- Exercise -
Using the listing below, give the number of lines where "want" appears, and nothing else.
▼
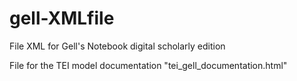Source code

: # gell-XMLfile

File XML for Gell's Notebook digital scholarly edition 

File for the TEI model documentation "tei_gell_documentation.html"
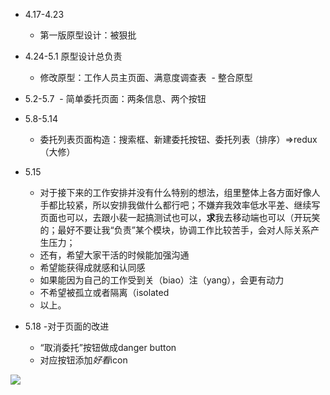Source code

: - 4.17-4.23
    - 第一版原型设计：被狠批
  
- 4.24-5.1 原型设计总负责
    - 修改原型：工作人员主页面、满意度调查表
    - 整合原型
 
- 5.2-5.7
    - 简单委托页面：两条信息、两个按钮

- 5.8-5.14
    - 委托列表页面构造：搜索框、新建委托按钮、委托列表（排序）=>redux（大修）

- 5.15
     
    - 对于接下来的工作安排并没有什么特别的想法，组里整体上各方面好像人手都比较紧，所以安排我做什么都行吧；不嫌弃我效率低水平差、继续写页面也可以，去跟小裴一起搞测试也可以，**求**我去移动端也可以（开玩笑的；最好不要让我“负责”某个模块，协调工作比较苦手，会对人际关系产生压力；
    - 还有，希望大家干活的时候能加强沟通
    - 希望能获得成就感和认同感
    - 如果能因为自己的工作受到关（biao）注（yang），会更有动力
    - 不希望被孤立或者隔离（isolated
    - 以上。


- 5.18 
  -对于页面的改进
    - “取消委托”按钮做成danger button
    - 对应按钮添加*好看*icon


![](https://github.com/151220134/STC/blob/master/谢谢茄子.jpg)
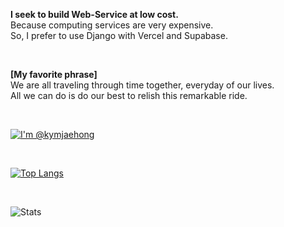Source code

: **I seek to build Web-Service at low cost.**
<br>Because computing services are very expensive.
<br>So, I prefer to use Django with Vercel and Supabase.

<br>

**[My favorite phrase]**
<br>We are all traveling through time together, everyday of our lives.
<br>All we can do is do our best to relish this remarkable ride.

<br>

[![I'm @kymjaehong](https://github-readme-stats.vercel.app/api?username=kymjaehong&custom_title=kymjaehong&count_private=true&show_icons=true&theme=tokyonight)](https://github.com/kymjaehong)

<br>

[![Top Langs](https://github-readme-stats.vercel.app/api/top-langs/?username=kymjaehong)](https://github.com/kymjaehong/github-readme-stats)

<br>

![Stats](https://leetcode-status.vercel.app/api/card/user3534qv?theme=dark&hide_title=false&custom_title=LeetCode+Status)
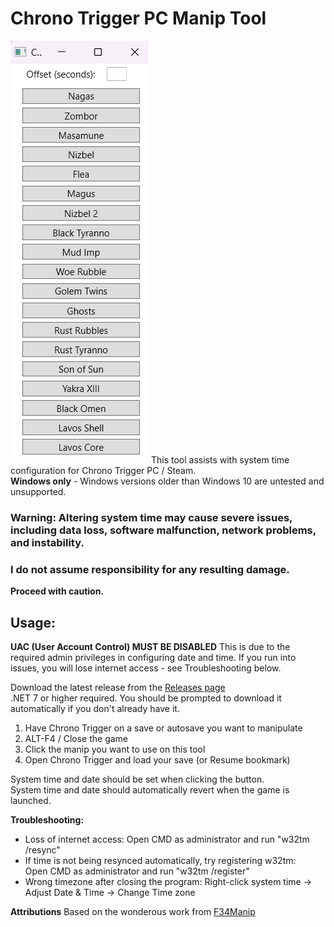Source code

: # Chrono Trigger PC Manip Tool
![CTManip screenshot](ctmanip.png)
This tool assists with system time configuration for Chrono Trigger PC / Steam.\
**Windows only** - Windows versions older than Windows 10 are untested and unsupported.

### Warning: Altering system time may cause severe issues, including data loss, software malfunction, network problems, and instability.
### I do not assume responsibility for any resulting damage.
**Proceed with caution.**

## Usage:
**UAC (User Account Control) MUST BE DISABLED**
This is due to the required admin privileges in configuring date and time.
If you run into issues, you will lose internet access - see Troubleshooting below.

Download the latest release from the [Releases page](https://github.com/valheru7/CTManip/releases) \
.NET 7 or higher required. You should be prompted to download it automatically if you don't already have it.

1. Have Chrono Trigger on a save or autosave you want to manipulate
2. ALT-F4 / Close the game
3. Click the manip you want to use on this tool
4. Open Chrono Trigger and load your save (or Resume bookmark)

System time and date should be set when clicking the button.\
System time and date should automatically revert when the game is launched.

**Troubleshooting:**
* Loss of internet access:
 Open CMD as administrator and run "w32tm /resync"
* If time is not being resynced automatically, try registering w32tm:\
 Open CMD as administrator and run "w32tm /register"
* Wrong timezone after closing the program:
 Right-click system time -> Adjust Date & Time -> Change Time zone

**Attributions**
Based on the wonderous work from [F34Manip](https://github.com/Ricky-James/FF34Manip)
▲
- Exercise result -
2